CUDNN_STATUS_EXECUTION_FAILED only on P100 when trying to run tensorflow benchmarks

Hello,

I am trying to run the same benchmarks of tensorflow and cuDNN on our 3 nvidia cards:
M40,
K80 and P100

we have cuDNN5, cuda 8 end tensorflow1.0.0 for python3.

The bench I am trying to run can be found here:
https://github.com/soumith/convnet-benchmarks

While all the benckmaks run fine on the M40 and K80 cards, they all fail when I try to run them on the P100.
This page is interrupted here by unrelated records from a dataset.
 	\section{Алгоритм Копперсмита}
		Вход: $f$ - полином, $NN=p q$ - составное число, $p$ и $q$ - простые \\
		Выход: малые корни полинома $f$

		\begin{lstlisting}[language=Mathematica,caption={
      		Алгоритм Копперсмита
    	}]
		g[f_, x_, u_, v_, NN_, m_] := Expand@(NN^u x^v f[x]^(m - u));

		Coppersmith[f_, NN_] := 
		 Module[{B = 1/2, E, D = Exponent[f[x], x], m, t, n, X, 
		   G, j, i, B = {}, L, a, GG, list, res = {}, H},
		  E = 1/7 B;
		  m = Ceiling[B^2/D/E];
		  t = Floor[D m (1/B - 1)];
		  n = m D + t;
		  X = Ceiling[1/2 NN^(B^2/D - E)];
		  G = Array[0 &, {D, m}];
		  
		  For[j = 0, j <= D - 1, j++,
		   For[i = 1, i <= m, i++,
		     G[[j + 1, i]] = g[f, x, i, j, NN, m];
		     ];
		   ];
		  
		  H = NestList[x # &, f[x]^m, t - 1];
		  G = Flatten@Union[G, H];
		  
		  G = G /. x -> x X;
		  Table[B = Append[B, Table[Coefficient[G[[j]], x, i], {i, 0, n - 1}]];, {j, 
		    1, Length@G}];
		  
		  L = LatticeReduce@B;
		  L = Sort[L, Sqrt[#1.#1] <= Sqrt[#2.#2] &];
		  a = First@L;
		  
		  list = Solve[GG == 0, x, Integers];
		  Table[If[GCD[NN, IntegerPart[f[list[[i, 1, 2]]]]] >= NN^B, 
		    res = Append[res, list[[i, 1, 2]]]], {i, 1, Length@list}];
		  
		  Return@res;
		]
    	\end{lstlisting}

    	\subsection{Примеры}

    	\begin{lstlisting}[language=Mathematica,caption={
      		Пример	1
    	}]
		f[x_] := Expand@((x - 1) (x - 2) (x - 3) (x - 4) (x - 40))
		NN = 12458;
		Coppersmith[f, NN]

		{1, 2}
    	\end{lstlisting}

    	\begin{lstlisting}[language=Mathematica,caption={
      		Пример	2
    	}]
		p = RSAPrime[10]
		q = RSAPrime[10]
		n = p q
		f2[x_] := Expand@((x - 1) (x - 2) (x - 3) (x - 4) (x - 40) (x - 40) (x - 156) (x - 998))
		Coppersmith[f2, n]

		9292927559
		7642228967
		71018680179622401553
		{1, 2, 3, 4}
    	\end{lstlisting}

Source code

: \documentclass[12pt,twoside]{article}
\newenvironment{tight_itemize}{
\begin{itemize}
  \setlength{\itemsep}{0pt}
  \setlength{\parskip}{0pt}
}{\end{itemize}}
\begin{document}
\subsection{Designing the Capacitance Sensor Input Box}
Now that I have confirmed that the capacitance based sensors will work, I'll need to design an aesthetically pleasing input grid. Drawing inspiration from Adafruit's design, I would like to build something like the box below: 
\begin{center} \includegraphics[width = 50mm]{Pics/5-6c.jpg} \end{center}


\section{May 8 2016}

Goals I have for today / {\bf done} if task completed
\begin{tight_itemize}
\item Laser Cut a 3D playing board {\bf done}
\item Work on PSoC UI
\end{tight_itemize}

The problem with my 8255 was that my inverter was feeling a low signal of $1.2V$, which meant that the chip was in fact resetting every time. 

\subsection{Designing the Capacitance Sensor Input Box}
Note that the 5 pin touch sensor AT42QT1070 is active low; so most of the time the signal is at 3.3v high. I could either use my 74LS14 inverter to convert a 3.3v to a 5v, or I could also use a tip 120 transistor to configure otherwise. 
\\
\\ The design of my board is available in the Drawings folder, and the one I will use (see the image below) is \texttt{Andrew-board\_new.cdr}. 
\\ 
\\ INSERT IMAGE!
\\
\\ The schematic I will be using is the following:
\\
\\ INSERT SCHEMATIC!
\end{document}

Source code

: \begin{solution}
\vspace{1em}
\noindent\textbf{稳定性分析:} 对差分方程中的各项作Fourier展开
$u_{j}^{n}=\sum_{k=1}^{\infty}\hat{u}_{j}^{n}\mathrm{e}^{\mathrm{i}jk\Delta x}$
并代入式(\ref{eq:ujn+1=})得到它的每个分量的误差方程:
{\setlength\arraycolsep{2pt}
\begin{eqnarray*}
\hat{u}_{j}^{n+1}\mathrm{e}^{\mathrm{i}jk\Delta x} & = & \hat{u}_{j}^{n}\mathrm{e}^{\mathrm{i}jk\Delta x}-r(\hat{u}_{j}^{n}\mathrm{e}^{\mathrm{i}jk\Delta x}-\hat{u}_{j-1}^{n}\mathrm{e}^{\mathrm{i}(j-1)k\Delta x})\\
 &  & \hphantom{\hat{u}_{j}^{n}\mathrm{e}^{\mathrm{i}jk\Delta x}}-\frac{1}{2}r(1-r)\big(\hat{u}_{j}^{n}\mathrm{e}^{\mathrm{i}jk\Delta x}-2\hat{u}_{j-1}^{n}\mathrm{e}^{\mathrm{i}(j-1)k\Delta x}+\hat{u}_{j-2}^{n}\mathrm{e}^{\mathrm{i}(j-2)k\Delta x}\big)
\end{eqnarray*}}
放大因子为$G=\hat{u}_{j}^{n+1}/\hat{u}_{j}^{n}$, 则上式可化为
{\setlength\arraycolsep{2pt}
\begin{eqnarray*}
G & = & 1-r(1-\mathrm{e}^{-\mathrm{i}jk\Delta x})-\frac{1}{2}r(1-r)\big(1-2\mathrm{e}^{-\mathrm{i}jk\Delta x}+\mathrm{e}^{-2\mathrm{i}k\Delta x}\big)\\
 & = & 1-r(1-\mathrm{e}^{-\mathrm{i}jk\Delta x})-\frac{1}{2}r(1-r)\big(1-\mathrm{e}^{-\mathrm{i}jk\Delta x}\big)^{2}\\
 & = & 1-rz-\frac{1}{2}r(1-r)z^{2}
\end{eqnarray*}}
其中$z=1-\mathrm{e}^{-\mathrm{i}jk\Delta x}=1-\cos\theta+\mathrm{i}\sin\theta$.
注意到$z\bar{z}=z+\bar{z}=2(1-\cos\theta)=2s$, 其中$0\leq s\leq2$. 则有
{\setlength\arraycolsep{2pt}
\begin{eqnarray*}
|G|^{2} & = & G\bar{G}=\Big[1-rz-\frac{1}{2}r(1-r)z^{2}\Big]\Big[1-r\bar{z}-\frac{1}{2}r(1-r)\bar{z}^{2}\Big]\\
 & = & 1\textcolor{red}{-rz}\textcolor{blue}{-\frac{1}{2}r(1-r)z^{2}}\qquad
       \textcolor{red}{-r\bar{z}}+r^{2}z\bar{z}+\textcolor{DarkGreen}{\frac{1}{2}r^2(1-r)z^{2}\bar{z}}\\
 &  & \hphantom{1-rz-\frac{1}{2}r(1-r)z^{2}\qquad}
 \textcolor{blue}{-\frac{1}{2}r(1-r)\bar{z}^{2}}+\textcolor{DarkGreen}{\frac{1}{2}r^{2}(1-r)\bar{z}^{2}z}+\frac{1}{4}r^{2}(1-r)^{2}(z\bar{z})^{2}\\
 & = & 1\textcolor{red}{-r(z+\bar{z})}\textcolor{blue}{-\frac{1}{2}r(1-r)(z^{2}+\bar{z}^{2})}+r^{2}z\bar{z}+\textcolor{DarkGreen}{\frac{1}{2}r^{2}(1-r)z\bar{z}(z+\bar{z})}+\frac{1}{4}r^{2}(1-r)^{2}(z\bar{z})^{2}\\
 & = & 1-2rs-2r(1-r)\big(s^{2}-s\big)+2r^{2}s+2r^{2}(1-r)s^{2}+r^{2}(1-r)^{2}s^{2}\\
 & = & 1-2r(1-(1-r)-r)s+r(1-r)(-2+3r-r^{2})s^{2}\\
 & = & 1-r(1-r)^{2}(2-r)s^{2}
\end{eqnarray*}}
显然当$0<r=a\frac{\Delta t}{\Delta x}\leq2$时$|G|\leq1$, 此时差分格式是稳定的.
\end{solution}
Here is the error message I get:

$ python3 benchmark_alexnet.py
I tensorflow/stream_executor/dso_loader.cc:135] successfully opened CUDA library libcurand.so.8.0 locally
I tensorflow/stream_executor/dso_loader.cc:135] successfully opened CUDA library libcuda.so.1 locally
I tensorflow/stream_executor/dso_loader.cc:135] successfully opened CUDA library libcufft.so.8.0 locally
I tensorflow/stream_executor/dso_loader.cc:135] successfully opened CUDA library libcudnn.so.5 locally
I tensorflow/stream_executor/dso_loader.cc:135] successfully opened CUDA library libcublas.so.8.0 locally
W tensorflow/core/platform/cpu_feature_guard.cc:45] The TensorFlow library wasn’t compiled to use AVX2 instructions, but these are available on your machine and could speed up CPU computations.
W tensorflow/core/platform/cpu_feature_guard.cc:45] The TensorFlow library wasn’t compiled to use FMA instructions, but these are available on your machine and could speed up CPU computations.
I tensorflow/core/common_runtime/gpu/gpu_device.cc:885] Found device 0 with properties:
name: Tesla P100-PCIE-16GB
major: 6 minor: 0 memoryClockRate (GHz) 0.405
pciBusID 0000:04:00.0
Total memory: 15.89GiB
Free memory: 15.61GiB
I tensorflow/core/common_runtime/gpu/gpu_device.cc:906] DMA: 0
I tensorflow/core/common_runtime/gpu/gpu_device.cc:916] 0: Y
I tensorflow/core/common_runtime/gpu/gpu_device.cc:975] Creating TensorFlow device (/gpu:0) -> (device: 0, name: Tesla P100-PCIE-16GB, pci bus id: 0000:04:00.0)
F tensorflow/stream_executor/cuda/cuda_dnn.cc:2001] failed to enqueue convolution on stream: CUDNN_STATUS_EXECUTION_FAILED

I have tested the cuDNN5 installation with the code samples provided here:
https://developer.nvidia.com/rdp/cudnn-archive

The test ran successfully.

Both my LD_LIBRARY_PATH and my PATH variable are set correctly.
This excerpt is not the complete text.